> _Entries supplied_
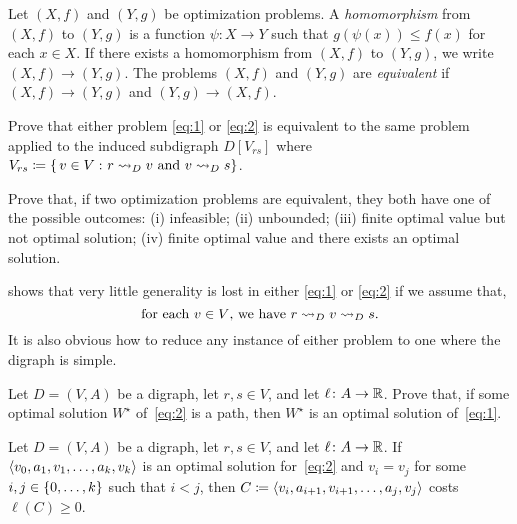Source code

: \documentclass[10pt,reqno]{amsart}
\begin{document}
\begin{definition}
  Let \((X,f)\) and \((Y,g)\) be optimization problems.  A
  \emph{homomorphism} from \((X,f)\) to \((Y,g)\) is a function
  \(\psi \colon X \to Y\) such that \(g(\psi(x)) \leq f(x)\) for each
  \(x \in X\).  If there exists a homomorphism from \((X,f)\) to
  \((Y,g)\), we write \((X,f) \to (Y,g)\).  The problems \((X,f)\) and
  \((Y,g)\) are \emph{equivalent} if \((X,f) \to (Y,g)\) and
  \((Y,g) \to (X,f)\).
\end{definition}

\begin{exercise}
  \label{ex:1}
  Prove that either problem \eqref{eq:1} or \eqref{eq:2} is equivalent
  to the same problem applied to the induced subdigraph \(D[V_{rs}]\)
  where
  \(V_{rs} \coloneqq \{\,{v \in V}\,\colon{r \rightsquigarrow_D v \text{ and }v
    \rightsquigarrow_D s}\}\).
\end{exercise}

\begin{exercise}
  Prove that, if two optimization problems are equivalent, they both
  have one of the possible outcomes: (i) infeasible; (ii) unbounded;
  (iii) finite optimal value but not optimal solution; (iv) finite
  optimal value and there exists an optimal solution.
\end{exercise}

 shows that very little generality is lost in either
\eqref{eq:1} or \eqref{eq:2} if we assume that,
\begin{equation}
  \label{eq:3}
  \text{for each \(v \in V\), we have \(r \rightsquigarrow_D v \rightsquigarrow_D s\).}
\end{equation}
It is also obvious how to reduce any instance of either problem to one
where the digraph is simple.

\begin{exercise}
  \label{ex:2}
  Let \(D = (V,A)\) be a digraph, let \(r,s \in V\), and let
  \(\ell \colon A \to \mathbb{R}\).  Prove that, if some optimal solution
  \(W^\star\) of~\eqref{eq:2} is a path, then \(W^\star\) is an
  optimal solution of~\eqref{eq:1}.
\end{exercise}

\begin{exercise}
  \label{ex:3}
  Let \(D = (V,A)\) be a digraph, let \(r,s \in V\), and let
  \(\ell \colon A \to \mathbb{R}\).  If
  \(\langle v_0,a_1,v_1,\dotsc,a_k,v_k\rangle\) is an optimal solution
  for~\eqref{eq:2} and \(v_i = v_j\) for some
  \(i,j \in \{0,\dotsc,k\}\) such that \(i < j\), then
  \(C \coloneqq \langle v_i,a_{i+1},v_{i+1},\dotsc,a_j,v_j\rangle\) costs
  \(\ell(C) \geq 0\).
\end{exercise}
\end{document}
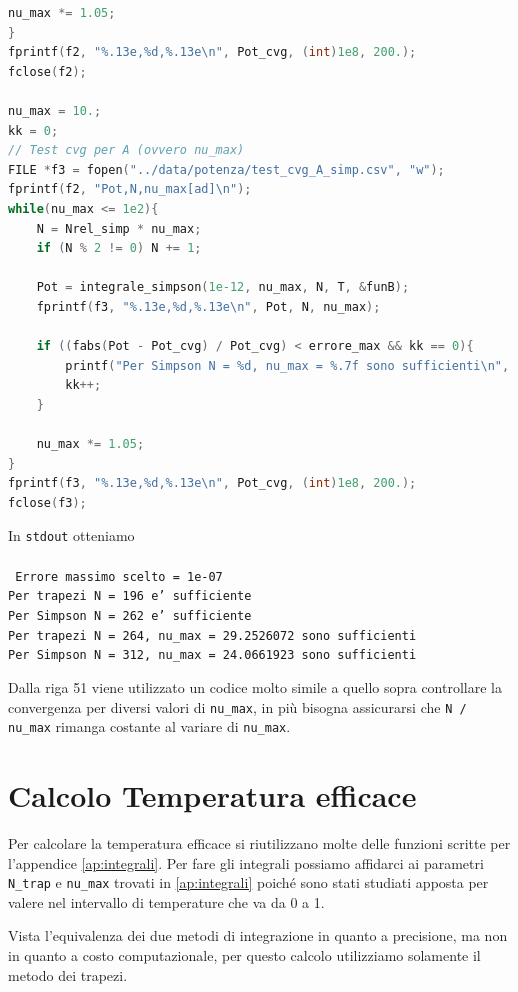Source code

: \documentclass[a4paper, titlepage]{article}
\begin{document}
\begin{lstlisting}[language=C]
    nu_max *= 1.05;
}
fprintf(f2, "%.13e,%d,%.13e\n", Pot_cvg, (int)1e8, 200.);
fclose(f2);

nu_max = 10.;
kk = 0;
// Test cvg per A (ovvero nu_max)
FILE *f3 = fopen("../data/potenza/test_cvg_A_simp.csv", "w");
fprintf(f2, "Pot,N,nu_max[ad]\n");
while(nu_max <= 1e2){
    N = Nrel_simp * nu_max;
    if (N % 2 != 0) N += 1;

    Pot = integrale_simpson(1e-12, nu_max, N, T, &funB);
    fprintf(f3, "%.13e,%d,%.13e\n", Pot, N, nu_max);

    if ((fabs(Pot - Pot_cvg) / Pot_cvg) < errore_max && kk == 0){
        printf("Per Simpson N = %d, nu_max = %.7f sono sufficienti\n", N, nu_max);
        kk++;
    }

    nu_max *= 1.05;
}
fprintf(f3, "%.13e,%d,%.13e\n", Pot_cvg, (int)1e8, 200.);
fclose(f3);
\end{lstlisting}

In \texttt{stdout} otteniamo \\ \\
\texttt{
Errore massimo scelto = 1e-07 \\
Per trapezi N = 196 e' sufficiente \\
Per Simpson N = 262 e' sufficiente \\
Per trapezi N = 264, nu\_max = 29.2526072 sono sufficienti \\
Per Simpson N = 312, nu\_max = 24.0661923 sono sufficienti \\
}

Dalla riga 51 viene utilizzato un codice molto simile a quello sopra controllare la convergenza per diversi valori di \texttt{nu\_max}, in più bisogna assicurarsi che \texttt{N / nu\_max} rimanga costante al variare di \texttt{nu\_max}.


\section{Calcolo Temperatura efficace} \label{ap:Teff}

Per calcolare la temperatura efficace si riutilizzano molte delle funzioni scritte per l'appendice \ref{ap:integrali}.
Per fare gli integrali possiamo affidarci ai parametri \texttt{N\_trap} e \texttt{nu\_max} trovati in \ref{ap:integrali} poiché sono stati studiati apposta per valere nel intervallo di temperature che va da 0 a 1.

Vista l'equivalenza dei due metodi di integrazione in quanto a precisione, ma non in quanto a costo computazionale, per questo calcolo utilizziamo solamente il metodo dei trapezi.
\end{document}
...
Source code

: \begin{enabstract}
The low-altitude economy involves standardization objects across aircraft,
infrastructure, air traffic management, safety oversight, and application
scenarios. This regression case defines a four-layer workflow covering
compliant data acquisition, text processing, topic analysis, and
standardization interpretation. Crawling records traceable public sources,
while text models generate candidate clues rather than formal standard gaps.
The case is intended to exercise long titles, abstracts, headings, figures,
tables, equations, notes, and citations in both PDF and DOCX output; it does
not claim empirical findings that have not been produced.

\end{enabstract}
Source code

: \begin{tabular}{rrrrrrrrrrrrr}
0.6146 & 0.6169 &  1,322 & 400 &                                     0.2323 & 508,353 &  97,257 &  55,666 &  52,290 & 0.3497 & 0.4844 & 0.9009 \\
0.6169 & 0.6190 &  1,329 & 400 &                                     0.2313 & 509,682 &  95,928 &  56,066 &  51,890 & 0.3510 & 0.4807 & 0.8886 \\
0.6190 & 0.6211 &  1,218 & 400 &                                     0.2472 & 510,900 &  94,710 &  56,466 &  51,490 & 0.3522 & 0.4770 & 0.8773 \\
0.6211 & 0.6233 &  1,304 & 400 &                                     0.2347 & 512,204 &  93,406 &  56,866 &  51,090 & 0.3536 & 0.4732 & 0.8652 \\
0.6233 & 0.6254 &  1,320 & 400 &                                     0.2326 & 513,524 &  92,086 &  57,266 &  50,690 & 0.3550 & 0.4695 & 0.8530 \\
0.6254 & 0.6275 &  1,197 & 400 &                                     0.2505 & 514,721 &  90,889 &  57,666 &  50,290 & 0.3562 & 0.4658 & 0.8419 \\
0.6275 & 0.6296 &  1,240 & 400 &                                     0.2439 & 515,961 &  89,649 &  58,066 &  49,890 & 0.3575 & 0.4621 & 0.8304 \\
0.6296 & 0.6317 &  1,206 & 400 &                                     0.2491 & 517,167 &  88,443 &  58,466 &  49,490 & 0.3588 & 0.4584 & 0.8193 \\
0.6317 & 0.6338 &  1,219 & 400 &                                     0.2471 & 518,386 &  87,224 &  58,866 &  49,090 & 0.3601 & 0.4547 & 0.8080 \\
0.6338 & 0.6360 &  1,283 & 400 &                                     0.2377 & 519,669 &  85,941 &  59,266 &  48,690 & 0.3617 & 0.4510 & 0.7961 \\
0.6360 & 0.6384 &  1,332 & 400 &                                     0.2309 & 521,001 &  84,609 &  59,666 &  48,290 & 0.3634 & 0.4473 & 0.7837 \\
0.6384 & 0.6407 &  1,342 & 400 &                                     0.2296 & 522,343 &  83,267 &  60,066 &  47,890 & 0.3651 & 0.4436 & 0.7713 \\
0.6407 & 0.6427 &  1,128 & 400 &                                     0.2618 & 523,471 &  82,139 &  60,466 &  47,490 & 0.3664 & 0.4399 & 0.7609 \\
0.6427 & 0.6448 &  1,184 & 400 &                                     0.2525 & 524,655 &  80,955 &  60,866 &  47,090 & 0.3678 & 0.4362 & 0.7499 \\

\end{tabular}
* * *
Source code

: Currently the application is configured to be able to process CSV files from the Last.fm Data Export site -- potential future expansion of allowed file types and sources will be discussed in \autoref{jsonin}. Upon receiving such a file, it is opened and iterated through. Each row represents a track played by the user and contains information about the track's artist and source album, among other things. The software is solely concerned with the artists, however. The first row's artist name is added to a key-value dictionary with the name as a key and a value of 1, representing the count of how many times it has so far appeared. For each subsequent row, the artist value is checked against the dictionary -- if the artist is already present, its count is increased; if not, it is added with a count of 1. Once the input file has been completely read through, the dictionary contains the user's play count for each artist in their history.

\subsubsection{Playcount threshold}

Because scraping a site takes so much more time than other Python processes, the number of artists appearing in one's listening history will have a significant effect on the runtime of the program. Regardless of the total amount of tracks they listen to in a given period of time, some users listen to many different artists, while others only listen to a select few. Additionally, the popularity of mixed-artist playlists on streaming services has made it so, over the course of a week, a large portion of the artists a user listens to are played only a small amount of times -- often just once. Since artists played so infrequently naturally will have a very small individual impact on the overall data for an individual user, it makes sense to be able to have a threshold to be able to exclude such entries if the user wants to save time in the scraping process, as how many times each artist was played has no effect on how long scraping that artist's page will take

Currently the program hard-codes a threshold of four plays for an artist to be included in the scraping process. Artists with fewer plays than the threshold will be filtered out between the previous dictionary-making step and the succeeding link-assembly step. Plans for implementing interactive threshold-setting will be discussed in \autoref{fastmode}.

> _Exercise requirements_
Output exactly the lines above, beginning at the one with "f(x)\) for each" and stopping after the one with "nu_max = 10.;". Pictures are to be omitted.

> _Answer box_
  \(\psi \colon X \to Y\) such that \(g(\psi(x)) \leq f(x)\) for each
  \(x \in X\).  If there exists a homomorphism from \((X,f)\) to
  \((Y,g)\), we write \((X,f) \to (Y,g)\).  The problems \((X,f)\) and
  \((Y,g)\) are \emph{equivalent} if \((X,f) \to (Y,g)\) and
  \((Y,g) \to (X,f)\).
\end{definition}

\begin{exercise}
  \label{ex:1}
  Prove that either problem \eqref{eq:1} or \eqref{eq:2} is equivalent
  to the same problem applied to the induced subdigraph \(D[V_{rs}]\)
  where
  \(V_{rs} \coloneqq \{\,{v \in V}\,\colon{r \rightsquigarrow_D v \text{ and }v
    \rightsquigarrow_D s}\}\).
\end{exercise}

\begin{exercise}
  Prove that, if two optimization problems are equivalent, they both
  have one of the possible outcomes: (i) infeasible; (ii) unbounded;
  (iii) finite optimal value but not optimal solution; (iv) finite
  optimal value and there exists an optimal solution.
\end{exercise}

 shows that very little generality is lost in either
\eqref{eq:1} or \eqref{eq:2} if we assume that,
\begin{equation}
  \label{eq:3}
  \text{for each \(v \in V\), we have \(r \rightsquigarrow_D v \rightsquigarrow_D s\).}
\end{equation}
It is also obvious how to reduce any instance of either problem to one
where the digraph is simple.

\begin{exercise}
  \label{ex:2}
  Let \(D = (V,A)\) be a digraph, let \(r,s \in V\), and let
  \(\ell \colon A \to \mathbb{R}\).  Prove that, if some optimal solution
  \(W^\star\) of~\eqref{eq:2} is a path, then \(W^\star\) is an
  optimal solution of~\eqref{eq:1}.
\end{exercise}

\begin{exercise}
  \label{ex:3}
  Let \(D = (V,A)\) be a digraph, let \(r,s \in V\), and let
  \(\ell \colon A \to \mathbb{R}\).  If
  \(\langle v_0,a_1,v_1,\dotsc,a_k,v_k\rangle\) is an optimal solution
  for~\eqref{eq:2} and \(v_i = v_j\) for some
  \(i,j \in \{0,\dotsc,k\}\) such that \(i < j\), then
  \(C \coloneqq \langle v_i,a_{i+1},v_{i+1},\dotsc,a_j,v_j\rangle\) costs
  \(\ell(C) \geq 0\).
\end{exercise}
\end{document}
Source code

: \documentclass[a4paper, titlepage]{article}
\begin{document}
\begin{lstlisting}[language=C]
    nu_max *= 1.05;
}
fprintf(f2, "%.13e,%d,%.13e\n", Pot_cvg, (int)1e8, 200.);
fclose(f2);

nu_max = 10.;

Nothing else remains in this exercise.